Hikâye yazmaya 12 Mart’tan sonra cezaevinde geçirdiği dönemde karar verdiğini dile getiren Mert, “O dönemde en iyi hikaye yazarı nasıl yazıyor diye öğrenmek istedim. Cezaevindeyken nişanlımdan Füruzan’ın Parasız Yatılı kitabını istedim. Kitabı aldığımda dikkatle okuyup inceledim, notlar aldım. Çıkardığım notları hala saklıyorum. Bugüne kadar biriktirdiklerim benim mutfağım ve bu mutfak herkese açık” dedi.
"Hikaye ve Öykü Kelimesi Arasında Fark Yok"
Öykü kelimesinin çıkışını anlatan Mert, “Öykü kelimesinin çıkarıldığı tarih 1930 ve 1935 arasıdır. Yani Türk Tarih Kurumunun ve Türk Dil Kurumun kurulduğu tarihlere denk gelir. Burada amaç cumhuriyet devrimi olduktan sonra Arapça ve Farsçadan gelen kelimelerin yerine ulusal dile uygun kelimeler yaratmak istemişlerdi. Bunun için Türkçe’nin en eski lehçelerine kadar araştırma yapıldı. Fakat başarılı olamadılar” şeklinde konuştu.

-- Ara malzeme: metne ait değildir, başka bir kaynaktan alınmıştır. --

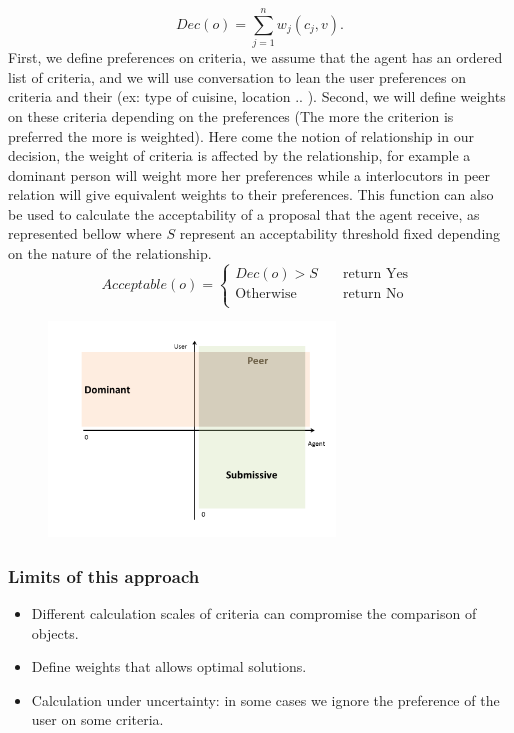 \documentclass{llncs}
\begin{document}
\[Dec(o) = \sum_{j=1}^{n} w_j (c_j,v).\] 
 First, we define preferences on criteria, we assume that the agent has an ordered list of criteria, and we will use  conversation to lean the user preferences on criteria and their (ex: type of cuisine, location .. ). Second, we will define weights on these criteria depending on the preferences (The more the criterion is preferred the more is weighted). Here come the notion of relationship in our decision, the weight of criteria is affected by the relationship, for example a dominant person will weight more her preferences while a interlocutors in peer relation will give equivalent weights to their preferences.  This function can also be used to calculate the acceptability of a proposal that the agent receive, as represented bellow where $S$ represent an acceptability threshold fixed depending on the nature of the relationship.
  \[ Acceptable(o) =
 \begin{cases}
    Dec(o) > S & \quad \text{return Yes }\\
  \text{Otherwise} & \quad \text{return No}\\
 \end{cases}
 \]
 
 \begin{figure}
 	\centerline{\includegraphics[width=3in]{figs/multiCriteria}}
 	\vskip 8pt
 \end{figure}
\subsubsection{Limits of this approach}
\begin{itemize}
\item Different calculation scales of criteria can compromise the comparison of objects. 
\item Define weights that allows optimal solutions. 
\item Calculation under uncertainty: in some cases we ignore the preference of the user on some criteria. 
\end{itemize}
\noindent 
\vskip 4pt


\end{document}
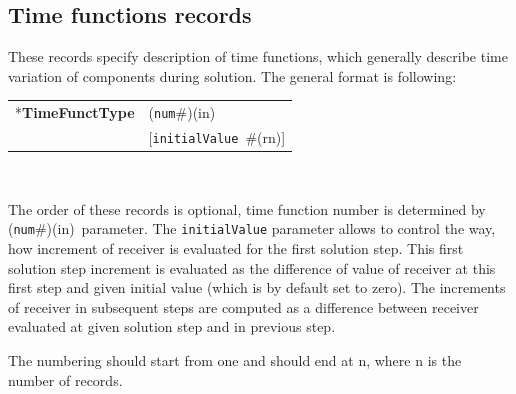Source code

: \documentclass[a4paper]{article}
\makeatletter
\newcommand{\param}[1]{\texttt{#1}} %
\newcommand{\optional}[1]{[#1]} %
\newcommand{\field}[2]{\param{#1}~\#{\tiny(#2)}} %
\newcommand{\optField}[2]{\optional{\field{#1}{#2}}}
\newcommand{\componentNum}{(\param{num}\#){\tiny(in)}} %
\newcommand{\entKeyword}[1]{*\textbf{#1}} %
\newenvironment{record}[1][]{\begin{tabular}{|ll}}{\end{tabular}\\}
\newcommand{\recentry}[2]{{#1}&{#2}\\}
\newcounter{rcc}
\newenvironment{record}[1][\textwidth]{\setcounter{rcc}{0}\begin{tabular*}{#1}{|ll@{\extracolsep{\fill}}r}}{\end{tabular*}\\}
\newcommand{\recentry}[2]{\ifthenelse{\value{rcc}>0}{&$\backslash$ \\}{\setcounter{rcc}{1}}{#1}&{#2}}
\makeatother
\begin{document}
\subsection{Time functions records}
\label{_TimeFunctionsRecords}
These records specify description of time functions, which generally describe
time variation of components during solution. The  general format is
following:

\noindent
\begin{record}
  \recentry{\entKeyword{TimeFunctType}}{\componentNum}
  \recentry{}{\optField{initialValue}{rn}}
\end{record}

The order of these records is optional, time function number is determined by \componentNum\ parameter.
The \param{initialValue} parameter allows to control the way, how increment of receiver is evaluated for the first solution step.
This first solution step increment is evaluated as the difference of value of receiver at this first step and given initial value (which is by default set to zero).
The increments of receiver in subsequent steps are computed as a difference between receiver evaluated at given solution step and in previous step.

The numbering should start from one and should end at n, where n is the number of records.
\end{document}
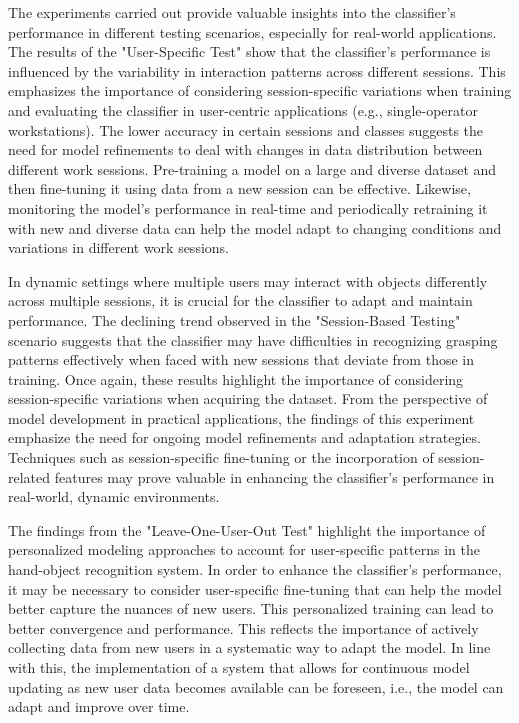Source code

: The experiments carried out provide valuable insights into the classifier's performance in different testing scenarios, especially for real-world applications. The results of the "User-Specific Test" show that the classifier's performance is influenced by the variability in interaction patterns across different sessions. This emphasizes the importance of considering session-specific variations when training and evaluating the classifier in user-centric applications (e.g., single-operator workstations). The lower accuracy in certain sessions and classes suggests the need for model refinements to deal with changes in data distribution between different work sessions. Pre-training a model on a large and diverse dataset and then fine-tuning it using data from a new session can be effective. Likewise, monitoring the model's performance in real-time and periodically retraining it with new and diverse data can help the model adapt to changing conditions and variations in different work sessions.

In dynamic settings where multiple users may interact with objects differently across multiple sessions, it is crucial for the classifier to adapt and maintain performance. The declining trend observed in the "Session-Based Testing" scenario suggests that the classifier may have difficulties in recognizing grasping patterns effectively when faced with new sessions that deviate from those in training. Once again, these results highlight the importance of considering session-specific variations when acquiring the dataset. From the perspective of model development in practical applications, the findings of this experiment emphasize the need for ongoing model refinements and adaptation strategies. Techniques such as session-specific fine-tuning or the incorporation of session-related features may prove valuable in enhancing the classifier's performance in real-world, dynamic environments.

The findings from the "Leave-One-User-Out Test" highlight the importance of personalized modeling approaches to account for user-specific patterns in the hand-object recognition system. In order to enhance the classifier's performance, it may be necessary to consider user-specific fine-tuning that can help the model better capture the nuances of new users. This personalized training can lead to better convergence and performance. This reflects the importance of actively collecting data from new users in a systematic way to adapt the model. In line with this, the implementation of a system that allows for continuous model updating as new user data becomes available can be foreseen, i.e., the model can adapt and improve over time.
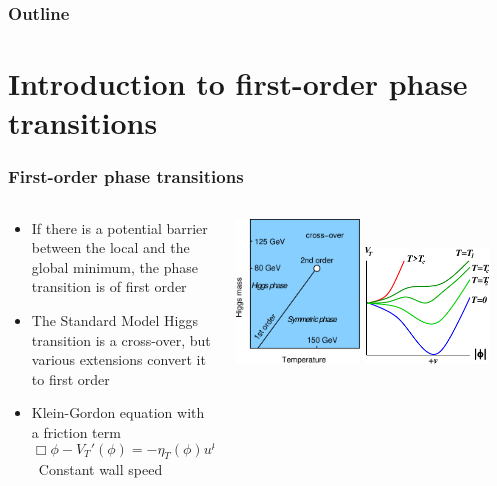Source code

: \begin{frame}
    \titlepage
\end{frame}

\begin{frame}
    \frametitle{Outline}
    \tableofcontents
\end{frame}

\section{Introduction to first-order phase transitions}

\begin{frame}
    \frametitle{First-order phase transitions}
    \begin{columns}
    \begin{column}{0.5\textwidth}
        \begin{itemize}
            \item If there is a potential barrier between the local and the global minimum, the phase transition is of first order
            \item The Standard Model Higgs transition is a cross-over, but various extensions convert it to first order
            \item Klein-Gordon equation with a friction term
            \begin{equation}
                \Box \phi - V_T'(\phi) = - \eta_T(\phi) u^\mu \partial_\mu \phi
            \end{equation}
            \textrightarrow \ Constant wall speed
        \end{itemize}
    \end{column}
    \begin{column}{0.5\textwidth}
        \includegraphics[width=0.45\textwidth]{../fig/smPhaseDiag2}%
        \hfill%
        \includegraphics[width=0.45\textwidth]{../fig/ThermalHiggsPotential}

\end{column}
\end{columns}
\end{frame}
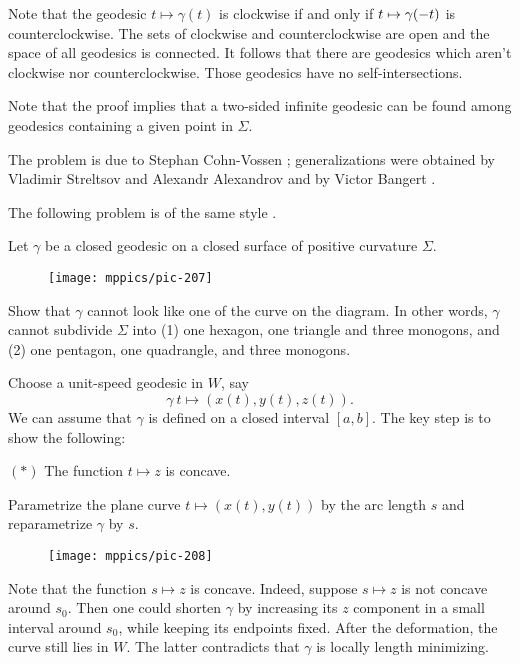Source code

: Note that the geodesic $t\mapsto \gamma(t)$ is clockwise 
if and only if 
$t\z\mapsto \gamma(-t)$
is counterclockwise.
The sets of clockwise and counterclockwise are open and the space of all geodesics is connected. 
It follows that there are geodesics 
which aren't clockwise nor counterclockwise.
Those geodesics have no self-intersections.\qeds

Note that the proof implies that a two-sided infinite geodesic can be found among geodesics containing a given point in $\Sigma$.

The problem is due to Stephan Cohn-Vossen \cite[Satz 9 in][]{convossen};
generalizations were obtained  by 
Vladimir Streltsov and Alexandr Alexandrov 
\cite{streltsov-alexandrov} 
and 
by Victor Bangert \cite{bangert}.

The following problem is of the same style \cite{petrunin-self-crossing-geodesics}.

\begin{pr}
Let $\gamma$ be a closed geodesic on a closed surface of positive curvature $\Sigma$.
\begin{figure}[ht!]
\vskip-0mm
\centering
\texttt{[image: mppics/pic-207]}
\end{figure}
Show that $\gamma$ cannot look like one of the curve on the diagram.
In other words, $\gamma$ cannot subdivide $\Sigma$ into (1) one hexagon, one triangle and three monogons, and (2) one pentagon, one quadrangle, and three monogons.
\end{pr}



Choose a unit-speed geodesic in $W$, say
\[\gamma\:t\mapsto(x(t),y(t),z(t)).\]
We can assume that $\gamma$ is defined on a closed interval $[a,b]$.
The key step is to show the following:

\begin{cl}{$({*})$} 
The function $t\mapsto z$ is concave.
\end{cl}


Parametrize the plane curve $t\mapsto (x(t),y(t))$ by the arc length $s$
and reparametrize $\gamma$ by $s$.

\begin{wrapfigure}{o}{35 mm}
\vskip-0mm
\centering
\texttt{[image: mppics/pic-208]}
\end{wrapfigure}

Note that the function $s\mapsto z$ is concave.
Indeed, suppose $s\mapsto z$ is not concave around $s_0$.
Then one could shorten $\gamma$ by increasing its $z$ component in a small interval around $s_0$, while keeping its endpoints fixed.
After the deformation, the curve still lies in $W$.
The latter contradicts that $\gamma$ is locally length minimizing.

Mert, “Hikaye kelimesinin yerine Türkçe bir kelime bulmak için o dönem çalışma yapılmış. Halk ağzından derlemler diye çalışma yapılmış, hikâye kelimesi yerine kullanıla bilecek 22 adet kelime bulunmuş. Fakat o 22 kelime arasında öykü kelimesi yoktu. 1950 hikâyeci kuşağının öykü kelimesini ilk onların kullandığını ve piyasaya sürdüğü ü düşünüyorum” diye konuştu.